Who Does No Work, Shall Not Eat

Kelley kwalker2 at gte.net
Sun Jan 27 09:21:01 PST 2002


At 08:47 AM 1/27/02 -0800, Michael Perelman wrote:


>Whatever produces direct profit (surplus value) for capital is productive
>-- say producing a medicine that kills patients. caring, nurturing work
>is not. It is more a critique of capitalism than of housework.

ah, i see, i needed to flesh it out more:

for some early feminist marxists, housework is unpaid labor performed by women for men, and should really be regarded as unpaid labor performed for capital--where individuals males and the institution of masculinity can be understood as we understand (!!!) the role of management and the ideologies of managerial control to capital.

housework--or more broadly understood, reproductive labor-- needed to be brought into the sphere of wage labor as a way of advancing capitalism, and thus its demise. for some, this meant paying "women" to do housework, reproductive labor.

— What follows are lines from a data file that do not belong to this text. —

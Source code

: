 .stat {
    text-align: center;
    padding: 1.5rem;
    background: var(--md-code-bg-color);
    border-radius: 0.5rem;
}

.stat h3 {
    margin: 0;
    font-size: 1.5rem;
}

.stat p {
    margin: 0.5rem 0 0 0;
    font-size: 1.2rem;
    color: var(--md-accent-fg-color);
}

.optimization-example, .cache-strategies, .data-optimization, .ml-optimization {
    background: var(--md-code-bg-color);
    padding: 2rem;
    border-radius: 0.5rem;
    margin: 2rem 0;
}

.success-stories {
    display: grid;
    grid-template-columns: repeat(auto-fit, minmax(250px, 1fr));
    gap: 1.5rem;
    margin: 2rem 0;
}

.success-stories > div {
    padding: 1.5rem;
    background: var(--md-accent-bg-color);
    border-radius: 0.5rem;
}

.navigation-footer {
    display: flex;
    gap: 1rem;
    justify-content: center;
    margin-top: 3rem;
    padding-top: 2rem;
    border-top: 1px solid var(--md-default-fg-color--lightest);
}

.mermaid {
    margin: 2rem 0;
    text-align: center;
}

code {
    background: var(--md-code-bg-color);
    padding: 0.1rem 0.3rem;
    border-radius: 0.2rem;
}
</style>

others countered with the argument that this would keep reproductive labor isolated to the realm of the family. what was needed was something more akin to Charlotte Perkins Gilman's proposal that reproductive labor--cooking, clearning,e tc--should be _socialized_. it should become part of the realm of wage labor. women and men shouldn't cook and clean, etc., but we should encourage that work to become paid labor: daycare, caferterias, restaurants, etc. this approach was based on the feminist critique of the public/private split that intensified under capitalist class relations.